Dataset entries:
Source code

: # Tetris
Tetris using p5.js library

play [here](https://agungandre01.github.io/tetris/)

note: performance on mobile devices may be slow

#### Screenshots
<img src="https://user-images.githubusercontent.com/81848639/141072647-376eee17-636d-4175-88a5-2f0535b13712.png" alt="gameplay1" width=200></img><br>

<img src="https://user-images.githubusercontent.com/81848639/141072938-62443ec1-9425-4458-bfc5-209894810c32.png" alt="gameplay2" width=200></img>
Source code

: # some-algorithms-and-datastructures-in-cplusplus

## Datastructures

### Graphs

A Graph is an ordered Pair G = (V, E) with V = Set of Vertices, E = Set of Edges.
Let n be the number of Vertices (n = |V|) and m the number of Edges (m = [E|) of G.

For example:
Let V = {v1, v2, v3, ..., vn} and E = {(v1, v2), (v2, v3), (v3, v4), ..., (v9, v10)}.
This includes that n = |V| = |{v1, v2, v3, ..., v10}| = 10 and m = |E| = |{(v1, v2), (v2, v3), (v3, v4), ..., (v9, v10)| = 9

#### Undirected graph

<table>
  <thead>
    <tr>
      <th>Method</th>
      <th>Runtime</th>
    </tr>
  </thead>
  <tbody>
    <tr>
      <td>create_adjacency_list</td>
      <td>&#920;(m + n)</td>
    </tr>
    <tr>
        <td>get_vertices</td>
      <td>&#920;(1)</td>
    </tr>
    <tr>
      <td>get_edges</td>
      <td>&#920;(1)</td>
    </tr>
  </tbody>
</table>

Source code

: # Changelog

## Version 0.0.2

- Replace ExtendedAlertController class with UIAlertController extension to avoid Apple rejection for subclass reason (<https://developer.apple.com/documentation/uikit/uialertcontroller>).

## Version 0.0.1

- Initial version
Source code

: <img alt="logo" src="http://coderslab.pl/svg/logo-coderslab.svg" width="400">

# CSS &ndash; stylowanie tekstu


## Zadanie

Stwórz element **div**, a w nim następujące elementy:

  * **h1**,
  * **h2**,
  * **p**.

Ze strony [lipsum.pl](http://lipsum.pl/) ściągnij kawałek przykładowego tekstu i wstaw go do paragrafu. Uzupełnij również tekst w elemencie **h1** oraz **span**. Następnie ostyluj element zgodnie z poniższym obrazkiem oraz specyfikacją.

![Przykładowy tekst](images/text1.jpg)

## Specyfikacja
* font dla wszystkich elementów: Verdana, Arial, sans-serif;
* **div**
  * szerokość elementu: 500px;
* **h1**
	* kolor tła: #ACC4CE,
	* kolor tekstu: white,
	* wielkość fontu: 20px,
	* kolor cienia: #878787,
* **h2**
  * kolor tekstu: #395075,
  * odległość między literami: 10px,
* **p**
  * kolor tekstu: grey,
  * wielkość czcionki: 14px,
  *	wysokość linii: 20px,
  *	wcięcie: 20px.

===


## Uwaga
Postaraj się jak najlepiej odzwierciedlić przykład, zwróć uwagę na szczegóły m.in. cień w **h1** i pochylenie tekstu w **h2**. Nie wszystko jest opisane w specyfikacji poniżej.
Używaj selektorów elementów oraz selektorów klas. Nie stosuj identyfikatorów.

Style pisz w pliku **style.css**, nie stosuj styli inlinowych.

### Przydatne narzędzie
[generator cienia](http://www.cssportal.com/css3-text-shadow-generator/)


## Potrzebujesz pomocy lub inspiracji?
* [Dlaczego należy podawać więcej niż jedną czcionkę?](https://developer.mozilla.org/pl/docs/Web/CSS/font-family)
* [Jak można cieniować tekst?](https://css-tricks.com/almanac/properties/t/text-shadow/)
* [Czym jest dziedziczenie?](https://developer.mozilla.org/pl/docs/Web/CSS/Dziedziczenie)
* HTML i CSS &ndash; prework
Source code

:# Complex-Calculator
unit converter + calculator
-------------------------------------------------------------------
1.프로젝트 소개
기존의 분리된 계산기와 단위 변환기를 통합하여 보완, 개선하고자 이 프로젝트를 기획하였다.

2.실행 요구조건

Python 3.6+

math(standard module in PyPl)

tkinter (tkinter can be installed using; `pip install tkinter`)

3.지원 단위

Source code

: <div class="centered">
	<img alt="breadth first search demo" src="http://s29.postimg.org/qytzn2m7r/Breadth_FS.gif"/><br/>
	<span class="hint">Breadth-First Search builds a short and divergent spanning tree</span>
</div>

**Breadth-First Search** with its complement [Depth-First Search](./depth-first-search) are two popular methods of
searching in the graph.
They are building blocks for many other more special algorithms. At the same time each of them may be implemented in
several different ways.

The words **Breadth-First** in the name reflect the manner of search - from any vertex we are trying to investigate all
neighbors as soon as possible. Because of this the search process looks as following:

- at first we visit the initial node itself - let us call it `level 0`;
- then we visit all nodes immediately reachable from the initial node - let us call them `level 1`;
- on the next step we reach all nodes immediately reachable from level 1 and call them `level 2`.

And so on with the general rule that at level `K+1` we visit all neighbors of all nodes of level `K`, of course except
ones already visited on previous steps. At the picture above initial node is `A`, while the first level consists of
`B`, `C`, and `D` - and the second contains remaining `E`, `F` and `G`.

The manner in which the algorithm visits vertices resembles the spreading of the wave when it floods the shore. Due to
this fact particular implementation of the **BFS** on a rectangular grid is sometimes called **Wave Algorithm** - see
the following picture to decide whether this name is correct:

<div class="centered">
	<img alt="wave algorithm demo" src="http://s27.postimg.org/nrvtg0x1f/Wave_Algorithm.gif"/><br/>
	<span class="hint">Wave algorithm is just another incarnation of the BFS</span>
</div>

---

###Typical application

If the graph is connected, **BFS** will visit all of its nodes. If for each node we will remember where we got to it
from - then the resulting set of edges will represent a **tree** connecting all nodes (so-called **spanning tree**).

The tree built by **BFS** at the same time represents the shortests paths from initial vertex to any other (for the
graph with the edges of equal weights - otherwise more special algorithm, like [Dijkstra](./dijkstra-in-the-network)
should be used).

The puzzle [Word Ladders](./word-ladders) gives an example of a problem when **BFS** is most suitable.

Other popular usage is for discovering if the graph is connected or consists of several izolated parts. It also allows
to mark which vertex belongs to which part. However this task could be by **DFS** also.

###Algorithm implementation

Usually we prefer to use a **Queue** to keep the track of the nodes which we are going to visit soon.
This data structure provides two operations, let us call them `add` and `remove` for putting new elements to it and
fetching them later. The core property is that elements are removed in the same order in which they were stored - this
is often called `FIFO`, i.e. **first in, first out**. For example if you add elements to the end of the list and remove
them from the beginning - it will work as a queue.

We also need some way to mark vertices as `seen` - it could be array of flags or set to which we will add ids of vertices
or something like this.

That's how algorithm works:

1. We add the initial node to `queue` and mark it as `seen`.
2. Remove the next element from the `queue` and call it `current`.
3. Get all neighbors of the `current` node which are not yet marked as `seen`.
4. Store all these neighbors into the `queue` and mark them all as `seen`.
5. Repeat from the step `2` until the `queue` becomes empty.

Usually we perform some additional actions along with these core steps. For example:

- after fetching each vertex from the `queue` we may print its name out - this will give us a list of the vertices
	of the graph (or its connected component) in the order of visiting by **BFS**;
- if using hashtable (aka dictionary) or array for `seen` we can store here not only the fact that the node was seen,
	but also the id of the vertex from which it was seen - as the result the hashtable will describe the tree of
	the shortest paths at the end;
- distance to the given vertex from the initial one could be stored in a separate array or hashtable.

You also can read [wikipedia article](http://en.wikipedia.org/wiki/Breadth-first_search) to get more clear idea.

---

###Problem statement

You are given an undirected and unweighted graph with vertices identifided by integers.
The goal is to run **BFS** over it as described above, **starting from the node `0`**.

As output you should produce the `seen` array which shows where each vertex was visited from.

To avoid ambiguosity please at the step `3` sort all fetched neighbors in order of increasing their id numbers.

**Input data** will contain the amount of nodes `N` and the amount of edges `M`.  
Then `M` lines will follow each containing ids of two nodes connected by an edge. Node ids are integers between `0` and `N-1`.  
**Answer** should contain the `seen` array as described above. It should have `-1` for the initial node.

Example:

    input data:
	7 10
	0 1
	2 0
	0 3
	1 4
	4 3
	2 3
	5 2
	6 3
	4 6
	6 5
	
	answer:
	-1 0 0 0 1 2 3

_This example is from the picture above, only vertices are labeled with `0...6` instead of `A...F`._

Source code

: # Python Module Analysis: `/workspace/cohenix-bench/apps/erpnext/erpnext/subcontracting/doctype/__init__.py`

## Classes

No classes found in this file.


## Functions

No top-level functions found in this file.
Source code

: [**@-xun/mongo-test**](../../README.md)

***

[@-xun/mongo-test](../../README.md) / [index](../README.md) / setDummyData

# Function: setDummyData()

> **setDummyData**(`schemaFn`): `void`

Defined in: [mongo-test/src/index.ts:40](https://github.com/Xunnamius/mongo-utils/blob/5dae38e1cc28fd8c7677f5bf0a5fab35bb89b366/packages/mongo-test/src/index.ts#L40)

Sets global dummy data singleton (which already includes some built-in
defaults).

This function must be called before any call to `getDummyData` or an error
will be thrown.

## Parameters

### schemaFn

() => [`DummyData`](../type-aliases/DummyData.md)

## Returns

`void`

About this task:
Copy every line in the data above that has the string "setDummyData" in it.

Reply to the task:
[@-xun/mongo-test](../../README.md) / [index](../README.md) / setDummyData
# Function: setDummyData()
> **setDummyData**(`schemaFn`): `void`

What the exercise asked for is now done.